James Kobielus, Tech Analyst, Consultant and Author

August 24, 2018

6 Min Read
Image: Shutterstock

Web developers are beginning to build artificial intelligence into their apps. More of them are experimenting with new frameworks that use JavaScript to compose machine learning (ML), deep learning (DL), and other AI functions.

The most significant JavaScript toolkit for building Web-embedded AI is TensorFlow.js, which Google announced at its developer conference in late March. TensorFlow.js is an evolution of deeplearn.js, a JavaScript library that Google released last year. It enables interactive modeling, training, execution, and visualization of ML, DL, and other AI models. It encompasses an ecosystem of JavaScript tools for ML, including TensorFlow.js Core, a library for building ML models, and tools for import and export of ML models from TensorFlow and other formats. Though the TensorFlow.js API lacks some of the functionality of the core TensorFlow library’s Python API, the TensorFlow.js community is working to achieve rough API parity.
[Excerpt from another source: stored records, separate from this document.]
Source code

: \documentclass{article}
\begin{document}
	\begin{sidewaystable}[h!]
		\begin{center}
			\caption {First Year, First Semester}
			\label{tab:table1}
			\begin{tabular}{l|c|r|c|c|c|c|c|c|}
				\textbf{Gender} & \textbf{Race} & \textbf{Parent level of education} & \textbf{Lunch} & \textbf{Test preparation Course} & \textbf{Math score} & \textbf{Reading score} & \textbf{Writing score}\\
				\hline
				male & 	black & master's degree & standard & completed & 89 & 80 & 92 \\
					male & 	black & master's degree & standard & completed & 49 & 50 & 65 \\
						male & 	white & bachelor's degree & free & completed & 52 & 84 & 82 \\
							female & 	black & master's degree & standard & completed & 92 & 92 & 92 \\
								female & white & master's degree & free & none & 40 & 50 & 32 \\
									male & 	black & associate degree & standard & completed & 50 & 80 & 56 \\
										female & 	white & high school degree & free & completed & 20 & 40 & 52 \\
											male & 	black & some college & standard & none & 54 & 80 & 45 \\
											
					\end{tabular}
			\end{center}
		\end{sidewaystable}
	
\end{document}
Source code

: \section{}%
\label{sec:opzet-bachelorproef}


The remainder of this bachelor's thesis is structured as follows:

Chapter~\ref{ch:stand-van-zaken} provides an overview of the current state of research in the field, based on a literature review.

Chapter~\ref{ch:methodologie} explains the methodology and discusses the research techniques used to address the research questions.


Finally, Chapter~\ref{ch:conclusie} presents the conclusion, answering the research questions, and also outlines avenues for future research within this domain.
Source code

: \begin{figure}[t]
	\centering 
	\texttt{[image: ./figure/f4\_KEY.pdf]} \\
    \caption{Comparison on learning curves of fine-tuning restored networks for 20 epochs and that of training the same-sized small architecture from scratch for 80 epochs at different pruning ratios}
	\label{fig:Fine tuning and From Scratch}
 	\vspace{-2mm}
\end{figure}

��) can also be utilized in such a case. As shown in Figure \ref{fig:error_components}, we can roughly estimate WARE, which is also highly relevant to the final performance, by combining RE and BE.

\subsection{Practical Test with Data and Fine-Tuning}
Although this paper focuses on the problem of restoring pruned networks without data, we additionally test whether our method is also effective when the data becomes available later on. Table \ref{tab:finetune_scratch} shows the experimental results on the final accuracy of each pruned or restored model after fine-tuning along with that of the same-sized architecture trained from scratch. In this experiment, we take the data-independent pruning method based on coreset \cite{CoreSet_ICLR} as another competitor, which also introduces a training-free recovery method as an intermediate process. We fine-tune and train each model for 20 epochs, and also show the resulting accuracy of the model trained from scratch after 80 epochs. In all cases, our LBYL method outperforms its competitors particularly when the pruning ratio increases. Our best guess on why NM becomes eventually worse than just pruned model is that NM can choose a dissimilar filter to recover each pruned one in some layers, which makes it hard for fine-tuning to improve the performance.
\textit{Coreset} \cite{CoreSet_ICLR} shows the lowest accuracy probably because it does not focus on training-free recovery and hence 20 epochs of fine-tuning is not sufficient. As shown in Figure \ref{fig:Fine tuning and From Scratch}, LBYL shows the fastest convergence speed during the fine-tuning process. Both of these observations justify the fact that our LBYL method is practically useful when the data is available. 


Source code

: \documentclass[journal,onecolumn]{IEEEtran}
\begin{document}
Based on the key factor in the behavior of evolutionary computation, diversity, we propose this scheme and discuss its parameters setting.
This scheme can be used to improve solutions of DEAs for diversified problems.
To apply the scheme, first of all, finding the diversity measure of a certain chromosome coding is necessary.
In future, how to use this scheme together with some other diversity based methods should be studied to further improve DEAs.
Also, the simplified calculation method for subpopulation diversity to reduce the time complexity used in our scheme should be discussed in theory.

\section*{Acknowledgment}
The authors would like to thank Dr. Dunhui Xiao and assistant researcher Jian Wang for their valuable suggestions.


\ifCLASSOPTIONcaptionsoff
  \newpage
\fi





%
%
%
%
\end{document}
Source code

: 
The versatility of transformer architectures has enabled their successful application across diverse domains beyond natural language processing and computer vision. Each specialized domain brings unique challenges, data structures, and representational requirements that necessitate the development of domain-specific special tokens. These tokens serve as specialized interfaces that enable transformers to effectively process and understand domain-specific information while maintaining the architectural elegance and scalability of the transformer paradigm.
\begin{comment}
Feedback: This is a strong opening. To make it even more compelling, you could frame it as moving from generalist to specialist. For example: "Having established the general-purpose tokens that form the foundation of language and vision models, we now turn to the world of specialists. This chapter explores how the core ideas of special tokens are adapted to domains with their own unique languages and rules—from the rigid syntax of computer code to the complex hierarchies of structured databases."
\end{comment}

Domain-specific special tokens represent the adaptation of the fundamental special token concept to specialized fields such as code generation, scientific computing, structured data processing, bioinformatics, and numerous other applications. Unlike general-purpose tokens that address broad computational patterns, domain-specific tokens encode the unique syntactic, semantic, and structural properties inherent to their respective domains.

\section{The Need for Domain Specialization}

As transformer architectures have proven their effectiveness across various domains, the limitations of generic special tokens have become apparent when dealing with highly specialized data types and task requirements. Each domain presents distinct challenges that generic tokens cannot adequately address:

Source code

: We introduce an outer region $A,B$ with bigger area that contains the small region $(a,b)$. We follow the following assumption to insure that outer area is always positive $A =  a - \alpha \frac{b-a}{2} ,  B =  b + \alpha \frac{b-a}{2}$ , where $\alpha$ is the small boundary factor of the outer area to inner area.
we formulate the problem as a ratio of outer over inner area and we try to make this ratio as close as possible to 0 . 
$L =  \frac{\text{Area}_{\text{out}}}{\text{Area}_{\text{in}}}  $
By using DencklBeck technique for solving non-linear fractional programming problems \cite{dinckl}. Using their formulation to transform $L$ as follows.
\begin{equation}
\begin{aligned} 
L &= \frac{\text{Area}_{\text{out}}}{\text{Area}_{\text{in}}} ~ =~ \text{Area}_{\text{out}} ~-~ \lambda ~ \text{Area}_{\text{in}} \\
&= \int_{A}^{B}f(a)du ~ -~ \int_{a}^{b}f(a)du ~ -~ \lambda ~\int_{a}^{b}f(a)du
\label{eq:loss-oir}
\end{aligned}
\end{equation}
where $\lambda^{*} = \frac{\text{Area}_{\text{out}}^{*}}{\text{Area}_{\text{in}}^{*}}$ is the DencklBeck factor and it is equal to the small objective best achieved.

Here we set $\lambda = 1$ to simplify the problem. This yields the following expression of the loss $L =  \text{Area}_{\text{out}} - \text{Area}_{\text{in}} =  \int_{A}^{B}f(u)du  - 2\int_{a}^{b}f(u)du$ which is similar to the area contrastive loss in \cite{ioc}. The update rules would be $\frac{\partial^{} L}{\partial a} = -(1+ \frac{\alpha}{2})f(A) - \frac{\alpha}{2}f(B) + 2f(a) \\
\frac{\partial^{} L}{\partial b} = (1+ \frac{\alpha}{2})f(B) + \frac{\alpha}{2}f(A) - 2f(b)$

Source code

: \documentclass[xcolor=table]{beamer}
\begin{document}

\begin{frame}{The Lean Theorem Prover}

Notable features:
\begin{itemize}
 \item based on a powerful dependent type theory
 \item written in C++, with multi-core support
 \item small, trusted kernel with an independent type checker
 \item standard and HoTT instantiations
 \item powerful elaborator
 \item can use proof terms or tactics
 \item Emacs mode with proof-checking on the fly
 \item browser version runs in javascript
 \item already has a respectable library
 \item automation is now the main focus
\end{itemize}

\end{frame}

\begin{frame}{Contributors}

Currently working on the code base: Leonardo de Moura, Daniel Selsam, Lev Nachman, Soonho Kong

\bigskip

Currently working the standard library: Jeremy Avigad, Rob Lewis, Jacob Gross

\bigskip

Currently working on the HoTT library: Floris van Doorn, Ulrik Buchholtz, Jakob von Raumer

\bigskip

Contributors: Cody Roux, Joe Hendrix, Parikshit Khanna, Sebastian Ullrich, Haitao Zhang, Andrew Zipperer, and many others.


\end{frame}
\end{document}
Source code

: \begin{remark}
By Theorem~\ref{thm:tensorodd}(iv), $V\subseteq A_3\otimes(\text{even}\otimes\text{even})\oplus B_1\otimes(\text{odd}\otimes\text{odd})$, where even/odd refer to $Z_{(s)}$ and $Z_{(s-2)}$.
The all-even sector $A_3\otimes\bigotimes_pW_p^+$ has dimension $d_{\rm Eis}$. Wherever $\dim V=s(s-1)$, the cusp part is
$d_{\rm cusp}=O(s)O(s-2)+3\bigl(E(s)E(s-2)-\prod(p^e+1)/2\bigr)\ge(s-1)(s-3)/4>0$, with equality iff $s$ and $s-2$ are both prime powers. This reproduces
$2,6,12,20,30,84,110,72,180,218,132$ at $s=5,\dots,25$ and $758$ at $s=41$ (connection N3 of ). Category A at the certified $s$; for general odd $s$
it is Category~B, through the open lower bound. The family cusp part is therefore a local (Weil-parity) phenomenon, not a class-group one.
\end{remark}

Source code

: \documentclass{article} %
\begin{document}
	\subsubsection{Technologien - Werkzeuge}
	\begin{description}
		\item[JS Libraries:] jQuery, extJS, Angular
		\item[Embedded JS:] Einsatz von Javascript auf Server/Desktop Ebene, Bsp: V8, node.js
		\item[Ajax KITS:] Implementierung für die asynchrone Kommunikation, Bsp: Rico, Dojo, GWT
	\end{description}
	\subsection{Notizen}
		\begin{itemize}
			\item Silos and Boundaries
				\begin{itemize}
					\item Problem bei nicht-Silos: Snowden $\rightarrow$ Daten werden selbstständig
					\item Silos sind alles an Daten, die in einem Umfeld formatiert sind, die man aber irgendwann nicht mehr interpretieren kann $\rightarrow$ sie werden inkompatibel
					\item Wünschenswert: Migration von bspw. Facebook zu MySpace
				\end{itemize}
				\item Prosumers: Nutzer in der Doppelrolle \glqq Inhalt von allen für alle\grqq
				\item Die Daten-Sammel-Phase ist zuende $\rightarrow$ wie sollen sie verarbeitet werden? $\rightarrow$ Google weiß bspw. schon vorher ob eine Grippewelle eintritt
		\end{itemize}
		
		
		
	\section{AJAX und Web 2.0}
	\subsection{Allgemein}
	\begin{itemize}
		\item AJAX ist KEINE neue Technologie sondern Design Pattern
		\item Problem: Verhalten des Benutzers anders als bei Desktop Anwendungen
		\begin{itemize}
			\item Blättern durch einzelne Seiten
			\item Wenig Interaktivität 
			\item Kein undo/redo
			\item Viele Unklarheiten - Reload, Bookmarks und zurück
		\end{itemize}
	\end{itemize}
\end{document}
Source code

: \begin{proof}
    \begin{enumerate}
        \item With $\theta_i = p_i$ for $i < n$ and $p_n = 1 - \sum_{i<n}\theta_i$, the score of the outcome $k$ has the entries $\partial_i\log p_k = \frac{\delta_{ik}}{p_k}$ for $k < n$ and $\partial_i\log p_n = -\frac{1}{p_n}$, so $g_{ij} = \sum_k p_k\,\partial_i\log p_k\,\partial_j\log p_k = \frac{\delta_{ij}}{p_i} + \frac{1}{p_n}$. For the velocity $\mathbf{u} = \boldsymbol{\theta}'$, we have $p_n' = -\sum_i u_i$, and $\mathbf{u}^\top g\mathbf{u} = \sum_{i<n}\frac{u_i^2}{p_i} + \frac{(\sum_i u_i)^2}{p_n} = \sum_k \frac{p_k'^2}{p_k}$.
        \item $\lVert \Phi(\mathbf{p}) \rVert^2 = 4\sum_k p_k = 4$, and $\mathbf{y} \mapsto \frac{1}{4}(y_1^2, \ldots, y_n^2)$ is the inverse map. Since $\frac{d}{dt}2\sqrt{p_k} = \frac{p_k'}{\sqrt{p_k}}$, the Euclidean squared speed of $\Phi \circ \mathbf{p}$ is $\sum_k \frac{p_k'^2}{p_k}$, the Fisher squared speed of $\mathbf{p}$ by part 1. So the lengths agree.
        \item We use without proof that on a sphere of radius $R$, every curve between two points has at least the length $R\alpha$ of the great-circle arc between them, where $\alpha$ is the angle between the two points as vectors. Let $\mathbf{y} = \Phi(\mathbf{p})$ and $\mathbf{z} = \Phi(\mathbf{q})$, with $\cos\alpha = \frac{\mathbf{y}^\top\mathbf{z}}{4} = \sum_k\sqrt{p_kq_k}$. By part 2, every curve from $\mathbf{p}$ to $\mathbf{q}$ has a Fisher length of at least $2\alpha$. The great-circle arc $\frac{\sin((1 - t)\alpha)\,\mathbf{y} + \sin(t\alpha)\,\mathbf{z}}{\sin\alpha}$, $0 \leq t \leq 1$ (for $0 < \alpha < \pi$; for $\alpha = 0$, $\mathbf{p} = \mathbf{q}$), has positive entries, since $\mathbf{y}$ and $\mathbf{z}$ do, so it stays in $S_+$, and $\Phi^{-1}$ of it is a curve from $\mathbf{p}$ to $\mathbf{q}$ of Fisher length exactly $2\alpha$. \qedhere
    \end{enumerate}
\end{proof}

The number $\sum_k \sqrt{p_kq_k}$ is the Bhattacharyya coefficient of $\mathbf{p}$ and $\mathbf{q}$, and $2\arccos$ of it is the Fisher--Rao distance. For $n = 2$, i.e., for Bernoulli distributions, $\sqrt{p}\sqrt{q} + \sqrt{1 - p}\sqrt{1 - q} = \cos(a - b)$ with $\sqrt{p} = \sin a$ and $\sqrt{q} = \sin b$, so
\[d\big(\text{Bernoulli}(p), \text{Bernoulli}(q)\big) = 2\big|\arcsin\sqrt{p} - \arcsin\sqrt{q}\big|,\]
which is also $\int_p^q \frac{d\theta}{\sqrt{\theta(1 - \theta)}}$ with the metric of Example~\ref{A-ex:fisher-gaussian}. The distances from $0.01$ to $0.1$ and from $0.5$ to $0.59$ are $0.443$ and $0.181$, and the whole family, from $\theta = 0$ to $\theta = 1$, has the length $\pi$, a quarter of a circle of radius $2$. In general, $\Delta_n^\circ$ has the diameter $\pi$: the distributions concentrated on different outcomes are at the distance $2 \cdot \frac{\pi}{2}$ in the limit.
Recently, Google extended TensorFlow.js to support execution in Node.js Web back-ends (though that extension is still in alpha). This is significant because more server-side web application development is being done in Node.js, which has become the predominant back-end for many browser-facing applications. It is an open-source, cross-platform environment for running server-side JavaScript code. It supports creation of dynamic web page content before the page is sent to the user’s web browser. Currently in version 10, Node.js is built on Chrome’s V8 JavaScript engine and uses an event-driven, non-blocking, lightweight, and efficient I/O model

For AI developers, TensorFlow.js’ support for Node.js lets them build ML, DL, natural language processing, and other models on a “write once run anywhere” basis. They can author these models in TensorFlow.js script that runs in both the front-end browser and any back-end website that implements Node.js. In addition to executing AI inside any standard front-end browser, TensorFlow.js now includes Node.js bindings for Mac, Linux, and Windows back-ends. Training and inferencing of TensorFlow.js models may execute either entirely inside the browser, in the back-end website, or a combination of both, with their data distributed across these locations.

Back-end Node.js execution is becoming a core feature of this and other open-source frameworks in the JavaScript AI toolkit segment. In addition to TensorFlow.js, toolkits that now offer both browser and Node.js support also include Brain.js, Synaptic.js, Convent.js, Compromise, ML.js, Mind.js, and Natural. Those that still lack Node.js support include TensorFireNeataptic, and Webdnn, though it’s very likely that this deployment feature will be added to those within the coming year, if for no other reason than the fact that back-end support is essential for scaling up compute, storage, memory, and interconnect resources to handle ML training workloads.

This emerging segment must confront performance and scalability issues head-on. The end-to-end AI modeling, training, refinement, and serving lifecycle is very resource intensive, which places a high priority on ensuring that browser-based toolkits can tap into back-end processing, storage, and other resources as needed. On the positive side, today’s JavaScript AI toolkits generally:

  • Tap into locally installed graphics processing units (GPUs) and other AI-optimized hardware on the platforms where they’re deployed — browser and/or web server — in order to speed model execution

  • Compress model data and accelerate execution through JavaScript APIs such as WebGL, WebAssembly, and WebGPU

  • Include high-performance built-in and pretrained models to speed development of regression, classification, image recognition, and other AI-powered tasks in a web client or back-end, thereby reducing the need for resource-intensive training during the development process

  • Allow developers to convert an existing model that was built elsewhere so that it can be imported into the web browser or Node.js back-end

  • Export models from the browser so that they may be processed in higher-performance platforms

  • Dynamically model from external databases, file systems, and other back-ends via HTTP requests and so that they needn’t consume inordinate browser or back-end platform storage resources

  • Send models to external HTTP servers through multipart form data requests.    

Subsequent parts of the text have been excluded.